## WORK TO BE COMPLETED
Every line below that contains "Slack" is to be copied.

------ DATA SHOWN ------

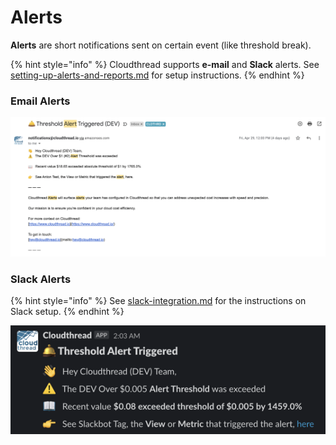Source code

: # Alerts

**Alerts** are short notifications sent on certain event (like threshold break).

{% hint style="info" %}
Cloudthread supports **e-mail** and **Slack** alerts. See [setting-up-alerts-and-reports.md](../../guides/setting-up-alerts-and-reports.md "mention") for setup instructions.
{% endhint %}

### Email Alerts

![E-mail alert](<../../.gitbook/assets/image (4).png>)

### Slack Alerts

{% hint style="info" %}
See [slack-integration.md](slack-integration.md "mention") for the instructions on Slack setup.
{% endhint %}

![Slack Alerts](<../../.gitbook/assets/image (5).png>)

------

## EXERCISE RESULT
Cloudthread supports **e-mail** and **Slack** alerts. See [setting-up-alerts-and-reports.md](../../guides/setting-up-alerts-and-reports.md "mention") for setup instructions.
### Slack Alerts
See [slack-integration.md](slack-integration.md "mention") for the instructions on Slack setup.
![Slack Alerts](<../../.gitbook/assets/image (5).png>)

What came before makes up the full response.